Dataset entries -
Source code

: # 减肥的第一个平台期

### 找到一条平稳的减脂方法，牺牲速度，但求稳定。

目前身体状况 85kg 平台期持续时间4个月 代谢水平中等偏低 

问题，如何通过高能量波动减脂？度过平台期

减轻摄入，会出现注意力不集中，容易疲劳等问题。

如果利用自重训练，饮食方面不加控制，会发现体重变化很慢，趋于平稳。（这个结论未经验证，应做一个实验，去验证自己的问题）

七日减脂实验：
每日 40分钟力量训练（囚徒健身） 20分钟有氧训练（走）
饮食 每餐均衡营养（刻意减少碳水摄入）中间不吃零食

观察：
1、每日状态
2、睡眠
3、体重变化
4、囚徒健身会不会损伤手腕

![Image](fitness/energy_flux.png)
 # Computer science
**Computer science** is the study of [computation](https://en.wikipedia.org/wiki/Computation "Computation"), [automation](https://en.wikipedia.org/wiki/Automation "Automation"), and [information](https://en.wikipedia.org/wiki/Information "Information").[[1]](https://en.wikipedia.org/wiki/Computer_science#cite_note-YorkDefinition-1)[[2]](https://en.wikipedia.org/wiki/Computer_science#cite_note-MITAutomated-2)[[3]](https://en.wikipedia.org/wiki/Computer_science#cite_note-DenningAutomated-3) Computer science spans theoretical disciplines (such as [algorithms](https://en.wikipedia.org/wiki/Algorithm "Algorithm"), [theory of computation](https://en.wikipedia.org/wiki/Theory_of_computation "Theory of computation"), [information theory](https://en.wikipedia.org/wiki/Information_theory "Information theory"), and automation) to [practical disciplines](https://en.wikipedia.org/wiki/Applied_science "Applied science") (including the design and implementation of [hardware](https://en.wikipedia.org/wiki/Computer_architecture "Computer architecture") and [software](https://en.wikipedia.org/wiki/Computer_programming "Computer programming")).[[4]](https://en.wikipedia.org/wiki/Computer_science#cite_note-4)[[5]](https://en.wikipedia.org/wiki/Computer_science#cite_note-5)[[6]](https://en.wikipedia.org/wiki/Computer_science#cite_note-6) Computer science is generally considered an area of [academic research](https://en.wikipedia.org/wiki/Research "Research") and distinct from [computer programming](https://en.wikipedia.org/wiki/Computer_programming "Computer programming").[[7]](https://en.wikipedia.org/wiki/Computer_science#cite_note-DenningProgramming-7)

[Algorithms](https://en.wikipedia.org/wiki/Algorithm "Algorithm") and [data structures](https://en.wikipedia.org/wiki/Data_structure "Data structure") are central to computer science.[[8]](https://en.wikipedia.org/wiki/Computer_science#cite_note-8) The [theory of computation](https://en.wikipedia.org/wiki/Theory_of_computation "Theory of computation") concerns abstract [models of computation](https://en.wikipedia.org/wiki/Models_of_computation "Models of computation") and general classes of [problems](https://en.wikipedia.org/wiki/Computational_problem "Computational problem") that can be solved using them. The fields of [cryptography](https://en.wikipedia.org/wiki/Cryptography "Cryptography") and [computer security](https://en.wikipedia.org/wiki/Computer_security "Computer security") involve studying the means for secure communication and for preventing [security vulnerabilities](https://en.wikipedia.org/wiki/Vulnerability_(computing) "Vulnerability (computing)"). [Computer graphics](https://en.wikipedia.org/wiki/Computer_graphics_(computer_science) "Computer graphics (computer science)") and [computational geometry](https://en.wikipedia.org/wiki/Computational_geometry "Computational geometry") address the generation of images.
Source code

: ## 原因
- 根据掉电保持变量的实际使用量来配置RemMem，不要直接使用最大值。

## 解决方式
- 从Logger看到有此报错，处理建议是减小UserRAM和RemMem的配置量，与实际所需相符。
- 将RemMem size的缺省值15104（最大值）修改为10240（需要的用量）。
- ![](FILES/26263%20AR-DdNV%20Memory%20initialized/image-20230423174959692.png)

Task brief -
Would you output, unchanged, each line from the start of the records to the line that holds "# Computer science", both included and nothing else?

Solved problem -
Source code

: # 减肥的第一个平台期

### 找到一条平稳的减脂方法，牺牲速度，但求稳定。

目前身体状况 85kg 平台期持续时间4个月 代谢水平中等偏低 

问题，如何通过高能量波动减脂？度过平台期

减轻摄入，会出现注意力不集中，容易疲劳等问题。

如果利用自重训练，饮食方面不加控制，会发现体重变化很慢，趋于平稳。（这个结论未经验证，应做一个实验，去验证自己的问题）

七日减脂实验：
每日 40分钟力量训练（囚徒健身） 20分钟有氧训练（走）
饮食 每餐均衡营养（刻意减少碳水摄入）中间不吃零食

观察：
1、每日状态
2、睡眠
3、体重变化
4、囚徒健身会不会损伤手腕

![Image](fitness/energy_flux.png)
 # Computer science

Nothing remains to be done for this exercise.